FOP president says exhausted officers chased looters before using congressman’s office to rest, eat

John Catanzara said officers chased looters from nearby stores before going into the campaign office — some to use the restroom, though others made coffee. “Sorry. It was pretty damn chilly outside. They had nothing to eat. They made some popcorn,” Catanzara said.

A Chicago police officer on the couch in the burglarized office of U.S. Rep. Bobby Rush. Images of security video from the office were released at a news conference Thursday. In all, 13 officers can be seen, making coffee and popping popcorn at the office in an area that was beset by looting.

A Chicago police officer on the couch in the burglarized office of U.S. Rep. Bobby Rush. Images of security video from the office were released at a news conference last week.In all, 13 officers can be seen, making coffee and popping popcorn at the office.

Provided

The president of the Fraternal Order of Police said Monday he has talked to all of the rank-and-file police officers who, as he put it, “guarded” U.S. Rep. Bobby Rush’s South Side campaign office and is more convinced than ever they did nothing wrong.

FOP President John Catanzara said the officers accused by Mayor Lori Lightfoot of sleeping on a couch, popping popcorn and drinking coffee in Rush’s burglarized office while looters had a field day in the same strip mall were in the parking lot of a Home Depot at 87th Street and the Dan Ryan Expressway earlier on the night of May 31.

Then, “at some point in the night, they were reassigned to 55th and State Street … at the behest of someone in the upper ranks of the police department. ... There was no other purpose to be there other than the fact that Bobby Rush’s office was there and it wasn’t destroyed like everything else,” Catanzara said.

“Who made the call is what I want to know. And did the same person have a conversation with any of Bobby Rush’s people? That’s why we have FOIA requests already tendered to find that information out. She can say it’s not true. But is she gonna issue an apology when it turns out to be otherwise?”

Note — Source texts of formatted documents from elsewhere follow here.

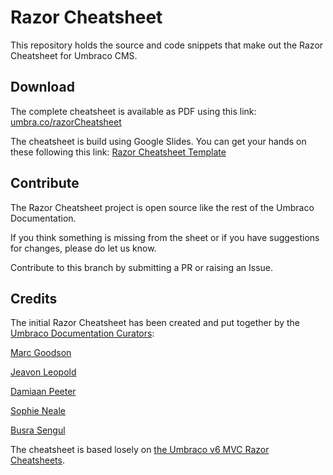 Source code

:# Razor Cheatsheet

This repository holds the source and code snippets that make out the Razor Cheatsheet for Umbraco CMS.

## Download

The complete cheatsheet is available as PDF using this link: [umbra.co/razorCheatsheet](https://umbra.co/razorCheatsheet)

The cheatsheet is build using Google Slides. You can get your hands on these following this link: [Razor Cheatsheet Template](https://docs.google.com/presentation/d/1d5BQHxGz9OUV4b3ChVRo5bHLGYMS7aMMd8YgvlD0RzM/edit?usp=sharing)

## Contribute

The Razor Cheatsheet project is open source like the rest of the Umbraco Documentation.

If you think something is missing from the sheet or if you have suggestions for changes, please do let us know.

Contribute to this branch by submitting a PR or raising an Issue.

## Credits

The initial Razor Cheatsheet has been created and put together by the [Umbraco Documentation Curators](https://community.umbraco.com/community-teams/the-documentation-curators-retired/):

[Marc Goodson](https://twitter.com/marcemarc)

[Jeavon Leopold](https://twitter.com/crumpled_jeavon)

[Damiaan Peeter](https://twitter.com/dampeebe)

[Sophie Neale](https://twitter.com/Sophie__Says)

[Busra Sengul](https://twitter.com/onlybusranow)

The cheatsheet is based losely on [the Umbraco v6 MVC Razor Cheatsheets](https://our.umbraco.com/packages/developer-tools/umbraco-v6-mvc-razor-cheatsheets/).
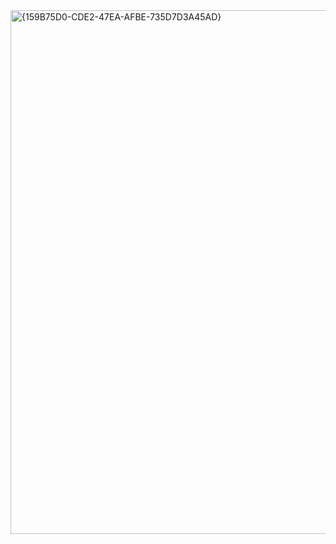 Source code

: <img width="769" height="838" alt="{159B75D0-CDE2-47EA-AFBE-735D7D3A45AD}" src="https://github.com/user-attachments/assets/495cc3ba-7512-429b-b062-d5f8bab15799" />
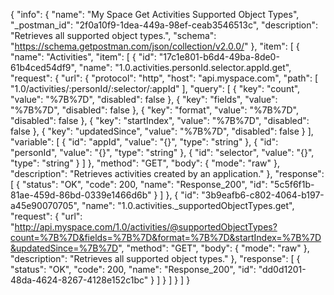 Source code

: {
  "info": {
    "name": "My Space Get Activities Supported Object Types",
    "_postman_id": "2f0a10f9-1dea-449a-98ef-ceab3546513c",
    "description": "Retrieves all supported object types.",
    "schema": "https://schema.getpostman.com/json/collection/v2.0.0/"
  },
  "item": [
    {
      "name": "Activities",
      "item": [
        {
          "id": "17c1e801-b6d4-49ba-8de0-61b4ced54df9",
          "name": "1.0.activities.personId.selector.appId.get",
          "request": {
            "url": {
              "protocol": "http",
              "host": "api.myspace.com",
              "path": [
                "1.0/activities/:personId/:selector/:appId"
              ],
              "query": [
                {
                  "key": "count",
                  "value": "%7B%7D",
                  "disabled": false
                },
                {
                  "key": "fields",
                  "value": "%7B%7D",
                  "disabled": false
                },
                {
                  "key": "format",
                  "value": "%7B%7D",
                  "disabled": false
                },
                {
                  "key": "startIndex",
                  "value": "%7B%7D",
                  "disabled": false
                },
                {
                  "key": "updatedSince",
                  "value": "%7B%7D",
                  "disabled": false
                }
              ],
              "variable": [
                {
                  "id": "appId",
                  "value": "{}",
                  "type": "string"
                },
                {
                  "id": "personId",
                  "value": "{}",
                  "type": "string"
                },
                {
                  "id": "selector",
                  "value": "{}",
                  "type": "string"
                }
              ]
            },
            "method": "GET",
            "body": {
              "mode": "raw"
            },
            "description": "Retrieves activities created by an application."
          },
          "response": [
            {
              "status": "OK",
              "code": 200,
              "name": "Response_200",
              "id": "5c5f6f1b-81ae-459d-86bd-0339e1466d6b"
            }
          ]
        },
        {
          "id": "3b9eafb6-c802-4064-b197-a45e90070705",
          "name": "1.0.activities._supportedObjectTypes.get",
          "request": {
            "url": "http://api.myspace.com/1.0/activities/@supportedObjectTypes?count=%7B%7D&fields=%7B%7D&format=%7B%7D&startIndex=%7B%7D&updatedSince=%7B%7D",
            "method": "GET",
            "body": {
              "mode": "raw"
            },
            "description": "Retrieves all supported object types."
          },
          "response": [
            {
              "status": "OK",
              "code": 200,
              "name": "Response_200",
              "id": "dd0d1201-48da-4624-8267-4128e152c1bc"
            }
          ]
        }
      ]
    }
  ]
}
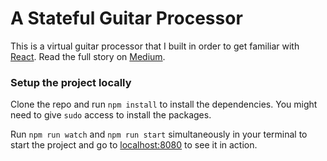 # A Stateful Guitar Processor

This is a virtual guitar processor that I built in order to get familiar with [React](https://facebook.github.io/react/). Read the full story on [Medium](https://medium.com/@thedrumsknight/developing-a-guitar-processor-666c19c239d3#.22wftwfo9).

### Setup the project locally

Clone the repo and run `npm install` to install the dependencies. You might need to give `sudo` access to install the packages.

Run `npm run watch` and `npm run start` simultaneously in your terminal to start the project and go to [localhost:8080](http://localhost:8080/) to see it in action.
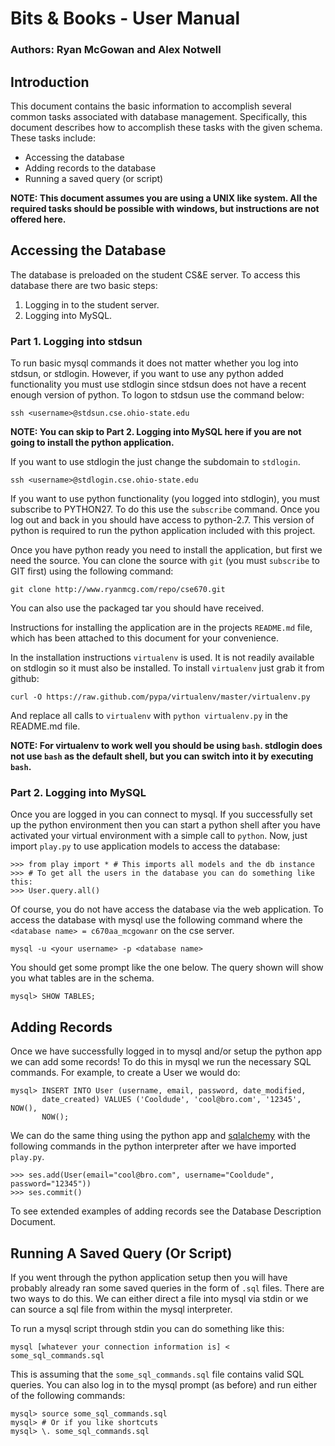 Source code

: # Bits & Books - User Manual
### Authors: Ryan McGowan and Alex Notwell

## Introduction

This document contains the basic information to accomplish several common tasks
associated with database management. Specifically, this document describes how
to accomplish these tasks with the given schema. These tasks include:

* Accessing the database
* Adding records to the database
* Running a saved query (or script)

**NOTE: This document assumes you are using a UNIX like system.  All the
required tasks should be possible with windows, but instructions are not offered
here.**

## Accessing the Database

The database is preloaded on the student CS&amp;E server. To access this database
there are two basic steps:

1.  Logging in to the student server.
2.  Logging into MySQL.

### Part 1. Logging into stdsun

To run basic mysql commands it does not matter whether you log into stdsun, or
stdlogin. However, if you want to use any python added functionality you must
use stdlogin since stdsun does not have a recent enough version of python. To
logon to stdsun use the command below:

    ssh <username>@stdsun.cse.ohio-state.edu 

**NOTE: You can skip to Part 2. Logging into MySQL here if you are not going to
install the python application.**

If you want to use stdlogin the just change the subdomain to `stdlogin`.

    ssh <username>@stdlogin.cse.ohio-state.edu 

If you want to use python functionality (you logged into stdlogin), you must
subscribe to PYTHON27.  To do this use the `subscribe` command. Once you log out
and back in you should have access to python-2.7. This version of python is
required to run the python application included with this project.

Once you have python ready you need to install the application, but first we
need the source. You can clone the source with `git` (you must `subscribe` to
GIT first) using the following command:

    git clone http://www.ryanmcg.com/repo/cse670.git

You can also use the packaged tar you should have received.

Instructions for installing the application are in the projects `README.md` file,
which has been attached to this document for your convenience.

In the installation instructions `virtualenv` is used. It is not readily
available on stdlogin so it must also be installed. To install `virtualenv` just
grab it from github:

    curl -O https://raw.github.com/pypa/virtualenv/master/virtualenv.py

And replace all calls to `virtualenv` with `python virtualenv.py` in the
README.md file.

**NOTE: For virtualenv to work well you should be using `bash`. stdlogin does not
use `bash` as the default shell, but you can switch into it by executing
`bash`.**

### Part 2. Logging into MySQL

Once you are logged in you can connect to mysql.  If you successfully set up the
python environment then you can start a python shell after you have activated
your virtual environment with a simple call to `python`. Now, just import
`play.py` to use application models to access the database:

    >>> from play import * # This imports all models and the db instance
    >>> # To get all the users in the database you can do something like this:
    >>> User.query.all()

Of course, you do not have access the database via the web application. To
access the database with mysql use the following command where the `<database
name> = c670aa_mcgowanr` on the cse server.

    mysql -u <your username> -p <database name>

You should get some prompt like the one below. The query shown will show you
what tables are in the schema.

    mysql> SHOW TABLES;

## Adding Records

Once we have successfully logged in to mysql and/or setup the python app we can
add some records! To do this in mysql we run the necessary SQL commands.  For
example, to create a User we would do:

    mysql> INSERT INTO User (username, email, password, date_modified,
           date_created) VALUES ('Cooldude', 'cool@bro.com', '12345', NOW(),
           NOW();

We can do the same thing using the python app and
[sqlalchemy](http://www.sqlalchemy.org/docs/orm/) with the following commands in
the python interpreter after we have imported `play.py`.

    >>> ses.add(User(email="cool@bro.com", username="Cooldude", password="12345"))
    >>> ses.commit()

To see extended examples of adding records see the Database Description
Document.

## Running A Saved Query (Or Script)

If you went through the python application setup then you will have probably
already ran some saved queries in the form of `.sql` files. There are two ways
to do this. We can either direct a file into mysql via stdin or we can source a
sql file from within the mysql interpreter.

To run a mysql script through stdin you can do something like this:

    mysql [whatever your connection information is] < some_sql_commands.sql 

This is assuming that the `some_sql_commands.sql` file contains valid SQL
queries. You can also log in to the mysql prompt (as before) and run either of
the following commands:

    mysql> source some_sql_commands.sql
    mysql> # Or if you like shortcuts
    mysql> \. some_sql_commands.sql
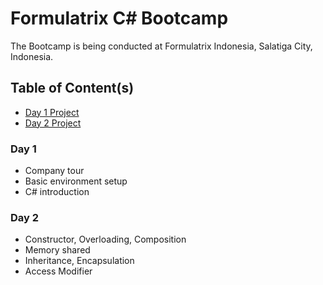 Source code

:# Formulatrix C# Bootcamp

The Bootcamp is being conducted at Formulatrix Indonesia, Salatiga City, Indonesia.

## Table of Content(s)
- [Day 1 Project](https://github.com/yudharisandy/Bootcamp-Formulatrix-C-/tree/main/Day%201)
- [Day 2 Project](https://github.com/yudharisandy/Bootcamp-Formulatrix-CSharp/tree/main/Day%202)


### Day 1
- Company tour
- Basic environment setup
- C# introduction

### Day 2
- Constructor, Overloading, Composition 
- Memory shared
- Inheritance, Encapsulation
- Access Modifier
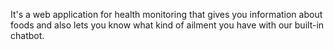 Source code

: It's a web application for health monitoring that gives you information about foods and also lets you know what kind of ailment you have with our built-in chatbot.
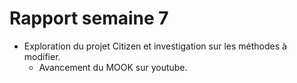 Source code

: # Rapport semaine 7

- Exploration du projet Citizen et investigation sur les méthodes à modifier.
  - Avancement du MOOK sur youtube.
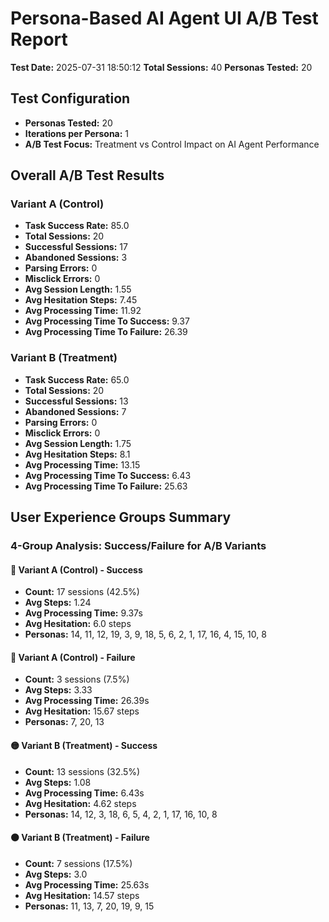 # Persona-Based AI Agent UI A/B Test Report
**Test Date:** 2025-07-31 18:50:12
**Total Sessions:** 40
**Personas Tested:** 20

## Test Configuration
- **Personas Tested:** 20
- **Iterations per Persona:** 1
- **A/B Test Focus:** Treatment vs Control Impact on AI Agent Performance

## Overall A/B Test Results
### Variant A (Control)
- **Task Success Rate:** 85.0
- **Total Sessions:** 20
- **Successful Sessions:** 17
- **Abandoned Sessions:** 3
- **Parsing Errors:** 0
- **Misclick Errors:** 0
- **Avg Session Length:** 1.55
- **Avg Hesitation Steps:** 7.45
- **Avg Processing Time:** 11.92
- **Avg Processing Time To Success:** 9.37
- **Avg Processing Time To Failure:** 26.39

### Variant B (Treatment)
- **Task Success Rate:** 65.0
- **Total Sessions:** 20
- **Successful Sessions:** 13
- **Abandoned Sessions:** 7
- **Parsing Errors:** 0
- **Misclick Errors:** 0
- **Avg Session Length:** 1.75
- **Avg Hesitation Steps:** 8.1
- **Avg Processing Time:** 13.15
- **Avg Processing Time To Success:** 6.43
- **Avg Processing Time To Failure:** 25.63

## User Experience Groups Summary
### 4-Group Analysis: Success/Failure for A/B Variants

#### 🔵 Variant A (Control) - Success
- **Count:** 17 sessions (42.5%)
- **Avg Steps:** 1.24
- **Avg Processing Time:** 9.37s
- **Avg Hesitation:** 6.0 steps
- **Personas:** 14, 11, 12, 19, 3, 9, 18, 5, 6, 2, 1, 17, 16, 4, 15, 10, 8

#### 🔴 Variant A (Control) - Failure
- **Count:** 3 sessions (7.5%)
- **Avg Steps:** 3.33
- **Avg Processing Time:** 26.39s
- **Avg Hesitation:** 15.67 steps
- **Personas:** 7, 20, 13

#### 🟡 Variant B (Treatment) - Success
- **Count:** 13 sessions (32.5%)
- **Avg Steps:** 1.08
- **Avg Processing Time:** 6.43s
- **Avg Hesitation:** 4.62 steps
- **Personas:** 14, 12, 3, 18, 6, 5, 4, 2, 1, 17, 16, 10, 8

#### 🟠 Variant B (Treatment) - Failure
- **Count:** 7 sessions (17.5%)
- **Avg Steps:** 3.0
- **Avg Processing Time:** 25.63s
- **Avg Hesitation:** 14.57 steps
- **Personas:** 11, 13, 7, 20, 19, 9, 15
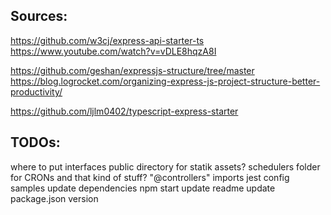 ## Sources:

https://github.com/w3cj/express-api-starter-ts
https://www.youtube.com/watch?v=vDLE8hqzA8I

https://github.com/geshan/expressjs-structure/tree/master
https://blog.logrocket.com/organizing-express-js-project-structure-better-productivity/

https://github.com/ljlm0402/typescript-express-starter

## TODOs:

where to put interfaces
public directory for statik assets?
schedulers folder for CRONs and that kind of stuff?
"@controllers" imports
jest config
samples
update dependencies
npm start
update readme
update package.json version

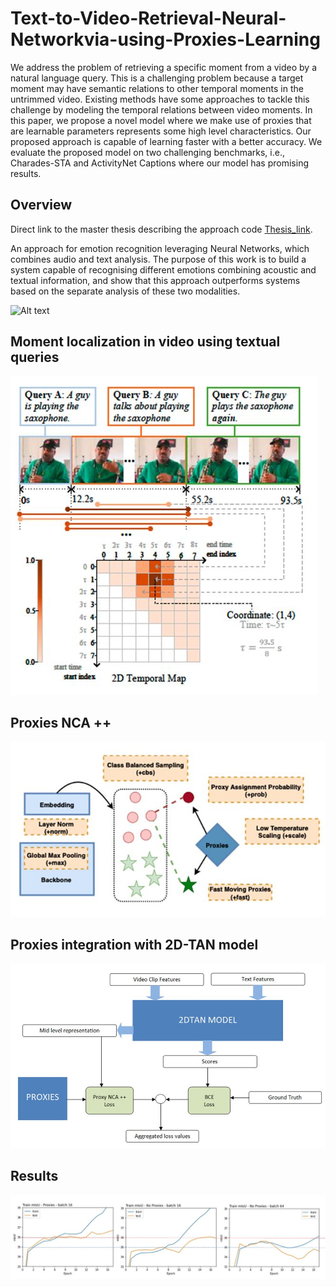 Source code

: # Text-to-Video-Retrieval-Neural-Networkvia-using-Proxies-Learning

We address the problem of retrieving a specific moment
from a video by a natural language query. This is a challenging
problem because a target moment may have semantic
relations to other temporal moments in the untrimmed
video. Existing methods have some approaches to tackle
this challenge by modeling the temporal relations between
video moments. In this paper, we propose a novel model
where we make use of proxies that are learnable parameters
represents some high level characteristics. Our proposed
approach is capable of learning faster with a better accuracy.
We evaluate the proposed model on two challenging
benchmarks, i.e., Charades-STA and ActivityNet Captions
where our model has promising results.

## Overview
Direct link to the master thesis describing the approach code [Thesis_link](https://www.politesi.polimi.it/bitstream/10589/143008/3/PATHOSnet.pdf).

An approach for emotion recognition leveraging Neural Networks, which combines audio and text analysis. The purpose of this
work is to build a system capable of recognising different emotions combining acoustic and textual information, and show that this approach outperforms
systems based on the separate analysis of these two modalities. 

![Alt text](/git-docs/model.JPG ) 


## Moment localization in video using textual queries
![Alt text](/git-docs/2D_TAN.JPG ) 
## Proxies NCA ++
![Alt text](/git-docs/proxies_nca++.JPG ) 
## Proxies integration with 2D-TAN model
![Alt text](/git-docs/proxies_loss.JPG ) 
## Results
![Alt text](/git-docs/results.JPG )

At an unrelated news conference Monday, Lightfoot was asked about claims the officers were directed by someone from Rush’s office to “come protect it … not during the looting, but at a different time.”

“I believe that allegation is simply not true,” the mayor said.

Catanzara countered he has personally talked to “more than eight” of the rank-and-file officers who were in Rush’s office early on June 1 and has urged all of them to turn themselves in to CPD’s Bureau of Internal Affairs.

“They told me point-blank that they arrived … late at night after being at Home Depot for a couple of hours. … When they got there, they went around the back side of the mall to check all of the doors there. They came around the front. They did a sweep and chased out the last handful of people that were still in stores and got ’em off the property. And once everything was clear, they all kind of started taking some chairs out of some of the looted stores to sit down in the parking lot,” Catanzara said.

“But at some point, the temperature dropped. I believe it got into the low 50s that night. It got pretty chilly. Some of ’em did no more than walk in, use the bathroom and walk back out. Other ones obviously did sit down and they made themselves coffee. Sorry. It was pretty damn chilly outside. They had nothing to eat. They made some popcorn.”

Catanzara argued the entire narrative dramatically recounted by Lightfoot and Rush was a “ridiculous joke to slander and push the issue for licensing down in Springfield.” He said “several officers” were outside Rush’s office “maintaining a force for nobody. … There was nobody in the mall area” while the other officers stayed inside.

As for the officer shown sleeping on Rush’s couch while another put his head on a desk in the office, Catanzara said they were exhausted. They had already worked a 13.5-hour day and were due back at work four hours later on what was supposed to be their day off.

The FOP president wasn’t the only one defending the officers accused of relaxing in Rush’s office.

Ald. Anthony Napolitano (41st), a former Chicago police officer and firefighter, was interviewed on WGN-TV Monday with two boxes of popcorn and a popcorn machine behind him.

The show-and-tell interview was Napolitano’s actual and symbolic way of defending the accused officers.